Un mapa es como un anticipo de las prometedoras aventuras por vivir.
A partir de un mapa Robert Louis Stevenson escribió su más famosa historia de piratas, “La isla del tesoro”. En un ensayo sobre la escritura de esta novela, nos cuenta que su obra comenzó con un mapa que dibujó para su hijastro en una época de lluvias y tormentas: “En una de esas ocasiones dibujé el mapa de una isla; su forma obligó a mi habilidad a ir más allá de lo habitual, contenía muelles como si fueran sonetos y, sin percibir a lo que estaba destinada, titulé mi realización La isla del Tesoro. (…) mientras me detenía en el mapa empezaron a hacerse visibles entre bosques imaginarios los futuros personajes del libro.

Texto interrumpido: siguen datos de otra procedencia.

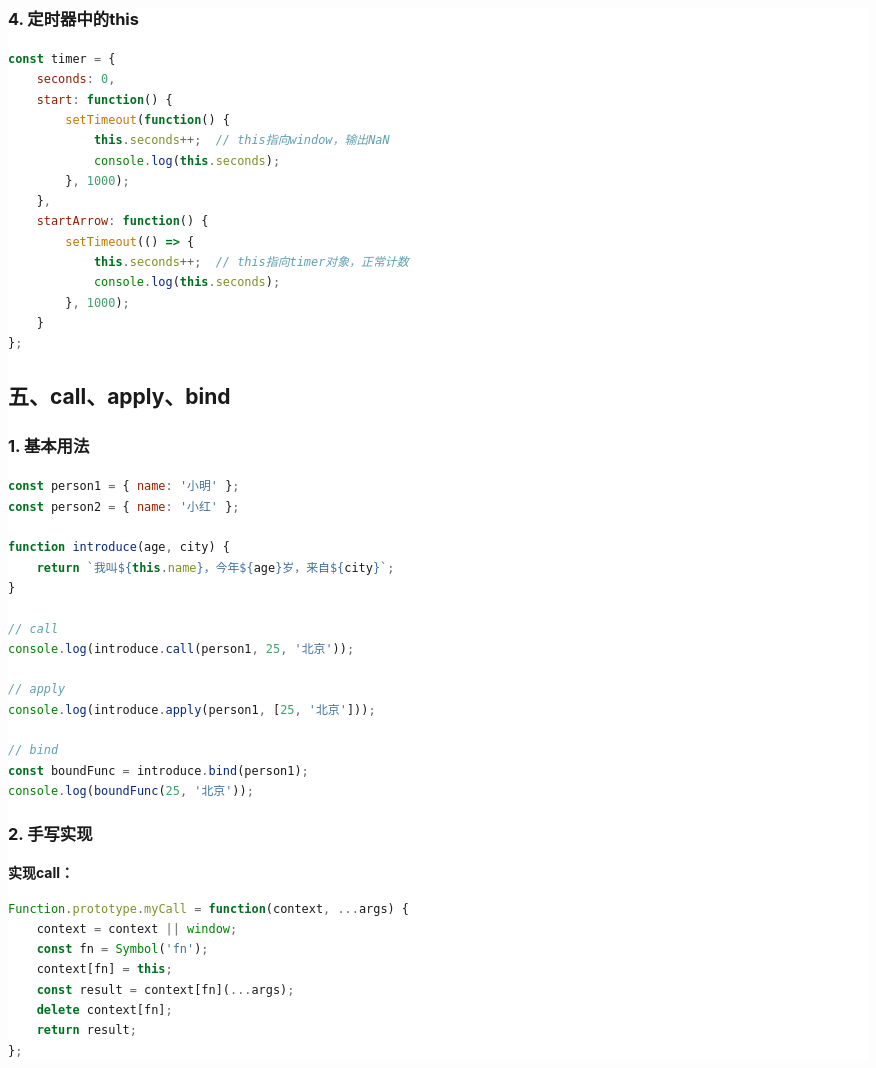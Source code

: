 ### 4. 定时器中的this
```javascript
const timer = {
    seconds: 0,
    start: function() {
        setTimeout(function() {
            this.seconds++;  // this指向window，输出NaN
            console.log(this.seconds);
        }, 1000);
    },
    startArrow: function() {
        setTimeout(() => {
            this.seconds++;  // this指向timer对象，正常计数
            console.log(this.seconds);
        }, 1000);
    }
};
```

## 五、call、apply、bind

### 1. 基本用法
```javascript
const person1 = { name: '小明' };
const person2 = { name: '小红' };

function introduce(age, city) {
    return `我叫${this.name}，今年${age}岁，来自${city}`;
}

// call
console.log(introduce.call(person1, 25, '北京'));

// apply
console.log(introduce.apply(person1, [25, '北京']));

// bind
const boundFunc = introduce.bind(person1);
console.log(boundFunc(25, '北京'));
```

### 2. 手写实现

**实现call：**
```javascript
Function.prototype.myCall = function(context, ...args) {
    context = context || window;
    const fn = Symbol('fn');
    context[fn] = this;
    const result = context[fn](...args);
    delete context[fn];
    return result;
};
```

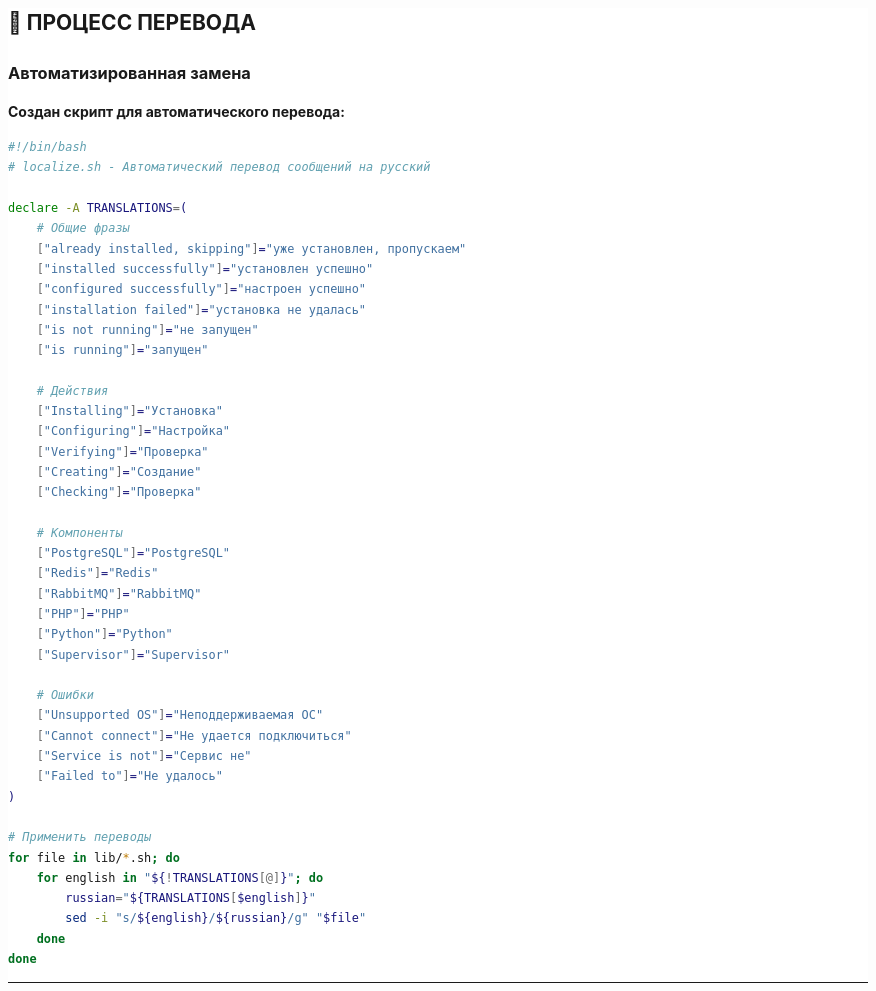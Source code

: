 
## 🔄 ПРОЦЕСС ПЕРЕВОДА

### Автоматизированная замена

**Создан скрипт для автоматического перевода:**

```bash
#!/bin/bash
# localize.sh - Автоматический перевод сообщений на русский

declare -A TRANSLATIONS=(
    # Общие фразы
    ["already installed, skipping"]="уже установлен, пропускаем"
    ["installed successfully"]="установлен успешно"
    ["configured successfully"]="настроен успешно"
    ["installation failed"]="установка не удалась"
    ["is not running"]="не запущен"
    ["is running"]="запущен"
    
    # Действия
    ["Installing"]="Установка"
    ["Configuring"]="Настройка"
    ["Verifying"]="Проверка"
    ["Creating"]="Создание"
    ["Checking"]="Проверка"
    
    # Компоненты
    ["PostgreSQL"]="PostgreSQL"
    ["Redis"]="Redis"
    ["RabbitMQ"]="RabbitMQ"
    ["PHP"]="PHP"
    ["Python"]="Python"
    ["Supervisor"]="Supervisor"
    
    # Ошибки
    ["Unsupported OS"]="Неподдерживаемая ОС"
    ["Cannot connect"]="Не удается подключиться"
    ["Service is not"]="Сервис не"
    ["Failed to"]="Не удалось"
)

# Применить переводы
for file in lib/*.sh; do
    for english in "${!TRANSLATIONS[@]}"; do
        russian="${TRANSLATIONS[$english]}"
        sed -i "s/${english}/${russian}/g" "$file"
    done
done
```

---
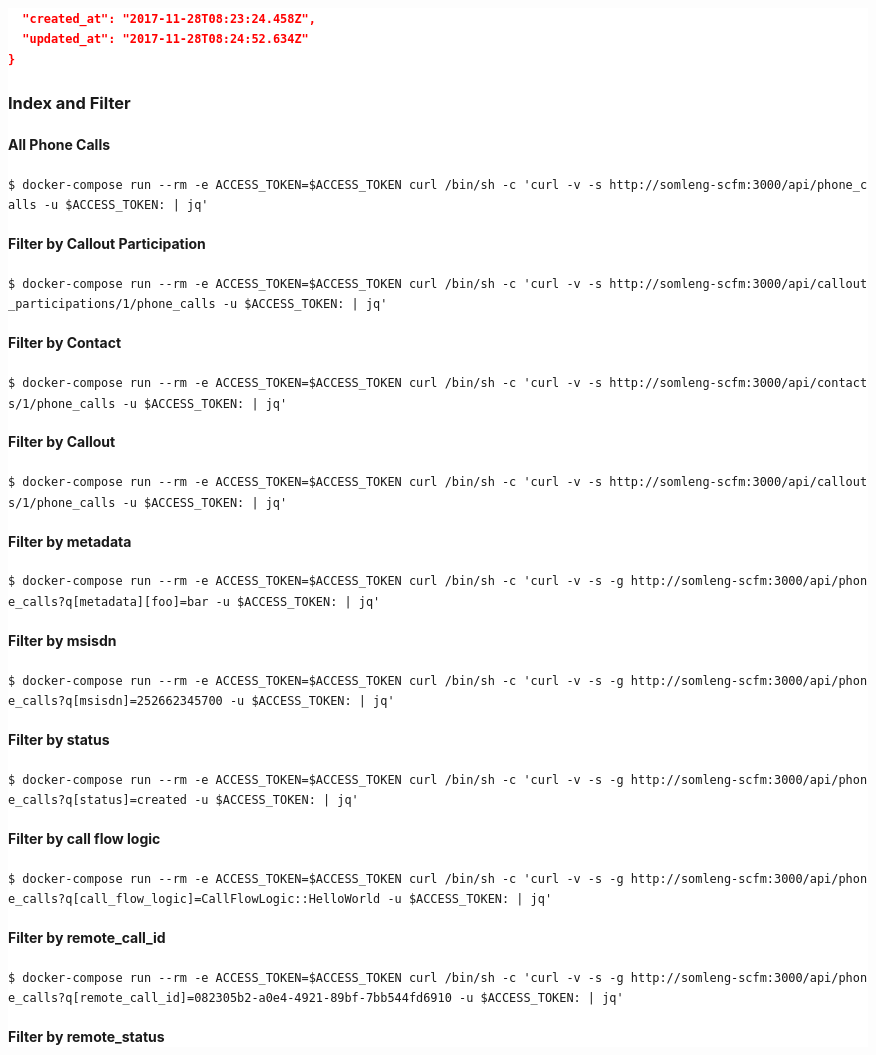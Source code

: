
 ```json
  "created_at": "2017-11-28T08:23:24.458Z",
  "updated_at": "2017-11-28T08:24:52.634Z"
}
```

### Index and Filter

#### All Phone Calls

    $ docker-compose run --rm -e ACCESS_TOKEN=$ACCESS_TOKEN curl /bin/sh -c 'curl -v -s http://somleng-scfm:3000/api/phone_calls -u $ACCESS_TOKEN: | jq'

#### Filter by Callout Participation

    $ docker-compose run --rm -e ACCESS_TOKEN=$ACCESS_TOKEN curl /bin/sh -c 'curl -v -s http://somleng-scfm:3000/api/callout_participations/1/phone_calls -u $ACCESS_TOKEN: | jq'

#### Filter by Contact

    $ docker-compose run --rm -e ACCESS_TOKEN=$ACCESS_TOKEN curl /bin/sh -c 'curl -v -s http://somleng-scfm:3000/api/contacts/1/phone_calls -u $ACCESS_TOKEN: | jq'

#### Filter by Callout

    $ docker-compose run --rm -e ACCESS_TOKEN=$ACCESS_TOKEN curl /bin/sh -c 'curl -v -s http://somleng-scfm:3000/api/callouts/1/phone_calls -u $ACCESS_TOKEN: | jq'

#### Filter by metadata

    $ docker-compose run --rm -e ACCESS_TOKEN=$ACCESS_TOKEN curl /bin/sh -c 'curl -v -s -g http://somleng-scfm:3000/api/phone_calls?q[metadata][foo]=bar -u $ACCESS_TOKEN: | jq'

#### Filter by msisdn

    $ docker-compose run --rm -e ACCESS_TOKEN=$ACCESS_TOKEN curl /bin/sh -c 'curl -v -s -g http://somleng-scfm:3000/api/phone_calls?q[msisdn]=252662345700 -u $ACCESS_TOKEN: | jq'

#### Filter by status

    $ docker-compose run --rm -e ACCESS_TOKEN=$ACCESS_TOKEN curl /bin/sh -c 'curl -v -s -g http://somleng-scfm:3000/api/phone_calls?q[status]=created -u $ACCESS_TOKEN: | jq'

#### Filter by call flow logic

    $ docker-compose run --rm -e ACCESS_TOKEN=$ACCESS_TOKEN curl /bin/sh -c 'curl -v -s -g http://somleng-scfm:3000/api/phone_calls?q[call_flow_logic]=CallFlowLogic::HelloWorld -u $ACCESS_TOKEN: | jq'

#### Filter by remote_call_id

    $ docker-compose run --rm -e ACCESS_TOKEN=$ACCESS_TOKEN curl /bin/sh -c 'curl -v -s -g http://somleng-scfm:3000/api/phone_calls?q[remote_call_id]=082305b2-a0e4-4921-89bf-7bb544fd6910 -u $ACCESS_TOKEN: | jq'

#### Filter by remote_status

Más adelante agrega: “He dicho que el mapa fue gran parte de la trama. Podría decirse que lo fue todo. Unas pocas reminiscencias de Poe, Defoe y Washington Irving, una copia de Bucaneers de Johnson, el nombre del Cofre del Hombre Muerto tomado de At Last de Kimgsley, algunos datos sobre la navegación en alta mar y el propio mapa con su infinita elocuencia sumaba el total de mis materiales.
En la escuela de mi infancia había una mapoteca, lugar inquietante y misterioso. En la oscuridad de ese salón con los vidrios tapados con pesadas cortinas, vibraban los desiertos de África, los mares del sur, las islas secretas, las planicies doradas, la humedad del Amazonas, y yo, una niña de pueblo, sentía que ahí dentro, enrollado en esos mapas de tela resquebrajada, la tierra hablaba y respiraba invitándome a escapar hacia ella en el tedio de esas mañanas interminables.
No había leído aún “El corazón de las tinieblas” de Joshep Conrad pero hubiera podido escribir como él: "De muchacho tenía yo pasión por los mapas. Hubiera mirado durante horas enteras mapas de América del Sur, de África, de Australia y me hubiera perdido en todas las glorias de la exploración. En aquel entonces había en la tierra muchos espacios en blanco, y cuando yo veía en un mapa uno que pareciera especialmente atractivo (y todos lo parecían), hubiera puesto mi dedo sobre él para decir: Cuando crezca iré allá”.
Cuando mi hijo era pequeño, a los cuatro o cinco años se aficionó a los mapas. Su fiebre por la cartografía lo llevó a calcar cuanto mapa caía en sus manos. Calcó todos los que encontró en los libros de la casa y luego tuve que recurrir a la biblioteca de la escuela para que, con su trazo inseguro al principio, y luego firme y perfecto cuando se adiestró, llenara hojas y hojas de papel de calcar con los mapas de todos los continentes, pintados con fibras de colores. De grande –estoy segura que fue gracias a aquellos mapas- se convirtió en un viajero con mochila al hombro, un guitarra y poca plata.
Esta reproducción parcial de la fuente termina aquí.